You’ll Sell More When You Count Correctly
4 x 25 Does Not Equal 50
If your dealership requires you to track what you do and count the people you talk to each month, my bet is your total ‘ups’ hover right around 50 a month.
How do I know? Because we surveyed 3,555 salespeople and asked, “Counting everyone who shows any interest in a vehicle, how many do you talk to on an average day?” Their answer: 4
Then we asked how many days they worked each month, it was right at 25.
4 x 25 is 100. But only logging 50 makes it seem like you close 20%.
The catch – if you don’t count everything accurately, you honestly don’t know how you’re doing, or what strengths you can count on, or which areas hold you back.
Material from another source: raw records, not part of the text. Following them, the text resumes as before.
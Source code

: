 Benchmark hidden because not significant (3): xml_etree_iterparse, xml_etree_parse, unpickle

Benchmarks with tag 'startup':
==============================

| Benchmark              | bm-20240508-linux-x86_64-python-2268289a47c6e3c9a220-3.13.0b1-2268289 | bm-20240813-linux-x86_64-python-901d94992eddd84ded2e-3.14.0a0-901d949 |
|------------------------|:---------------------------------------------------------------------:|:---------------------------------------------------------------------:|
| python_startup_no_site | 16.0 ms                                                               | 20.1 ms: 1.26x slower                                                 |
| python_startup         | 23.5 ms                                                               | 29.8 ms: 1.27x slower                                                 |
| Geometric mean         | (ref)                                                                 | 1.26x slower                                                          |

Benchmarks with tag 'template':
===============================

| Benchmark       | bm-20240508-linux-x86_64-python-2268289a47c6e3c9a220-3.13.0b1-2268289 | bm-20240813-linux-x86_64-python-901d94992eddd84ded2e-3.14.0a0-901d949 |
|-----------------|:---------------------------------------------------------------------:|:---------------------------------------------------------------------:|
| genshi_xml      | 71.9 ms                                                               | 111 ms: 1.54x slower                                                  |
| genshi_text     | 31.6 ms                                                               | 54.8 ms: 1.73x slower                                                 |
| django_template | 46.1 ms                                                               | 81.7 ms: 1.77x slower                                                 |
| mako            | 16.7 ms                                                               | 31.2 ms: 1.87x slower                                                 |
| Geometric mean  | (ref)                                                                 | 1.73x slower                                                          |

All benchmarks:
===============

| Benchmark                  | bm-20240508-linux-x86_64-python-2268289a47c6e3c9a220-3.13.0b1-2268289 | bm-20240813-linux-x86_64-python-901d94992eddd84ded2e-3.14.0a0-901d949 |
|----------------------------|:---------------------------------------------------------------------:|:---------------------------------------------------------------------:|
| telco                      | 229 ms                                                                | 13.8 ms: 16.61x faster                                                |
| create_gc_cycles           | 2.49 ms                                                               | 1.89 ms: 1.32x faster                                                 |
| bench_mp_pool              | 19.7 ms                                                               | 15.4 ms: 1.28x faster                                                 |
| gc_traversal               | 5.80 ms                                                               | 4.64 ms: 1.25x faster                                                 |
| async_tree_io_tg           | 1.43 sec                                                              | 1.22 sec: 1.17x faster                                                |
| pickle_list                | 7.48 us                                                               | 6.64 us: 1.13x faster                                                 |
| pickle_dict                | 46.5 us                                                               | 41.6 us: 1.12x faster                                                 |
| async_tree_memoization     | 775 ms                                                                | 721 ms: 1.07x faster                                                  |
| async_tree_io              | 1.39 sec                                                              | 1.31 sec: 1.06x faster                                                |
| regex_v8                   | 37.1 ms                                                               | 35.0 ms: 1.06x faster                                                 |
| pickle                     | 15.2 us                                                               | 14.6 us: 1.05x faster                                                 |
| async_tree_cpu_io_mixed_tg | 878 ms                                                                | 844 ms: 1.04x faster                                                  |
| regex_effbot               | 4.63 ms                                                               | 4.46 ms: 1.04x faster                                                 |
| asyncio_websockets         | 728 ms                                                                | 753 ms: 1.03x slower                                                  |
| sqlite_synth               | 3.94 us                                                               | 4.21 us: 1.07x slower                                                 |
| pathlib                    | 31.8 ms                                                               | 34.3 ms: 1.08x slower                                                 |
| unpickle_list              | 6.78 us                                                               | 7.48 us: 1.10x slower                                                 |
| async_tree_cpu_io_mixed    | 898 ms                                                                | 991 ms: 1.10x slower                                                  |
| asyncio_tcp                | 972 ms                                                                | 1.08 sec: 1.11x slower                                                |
When we asked them to rate themselves from 1-10 on closing, most salespeople pick 5 or better. If that were true, the worst would close 5 out of 10. That can’t be right, because 50% of 50 would be 25 a month, not 8-10.
The accepted ‘closing ratio’ is 20%, but that comes from numbers dealerships supplied, which they got from their sales logs, which aren’t correct.
20% isn’t accurate because almost everybody pre-qualifies who they count, and some dealerships even count a write up as closing.
Sorry, but a write up is just an attempt to sell a car, closing is a delivery.
Rating yourself accurately is the tough part and it was for me, too.
That little monster we call our ego keeps wanting extra credit – so we feed it bad numbers, and lie to it about why we don’t sell more, then it gives us a quick shot of ‘I feel better’.
When I only sold 8, I never tracked anything except my pay. When I started selling 30+, I knew tracking was the only way I could plan my growth. So one month I decided to find my real closing ratio, with no pre-qualifying at all – I wanted 100% accuracy.
I did the math at the end of the month and found I’d only delivered about 10% of all the people I talked to.
How could it be so low at 30 units?
I counted everyone who looked at a car; service customers who said, “Just getting an oil change”, the kid on his skateboard, the lunch hour ‘looker’, the “I just like to look at cars”, everyone.
Why everyone? Because I’d sold lots of service customers, kids and lookers before. But that was only after I followed every step of my 8 step sales process and gave it 100% every time.
If you don’t track everything you do and every prospect (walk-in, phone, repeat, be-back, referral, etc.) you’ll have no idea where your best chances are to improve and sell more cars.
Tracking only takes a few minutes so try it, you’ll like it. And if you’re competitive, you’ll love winning more often.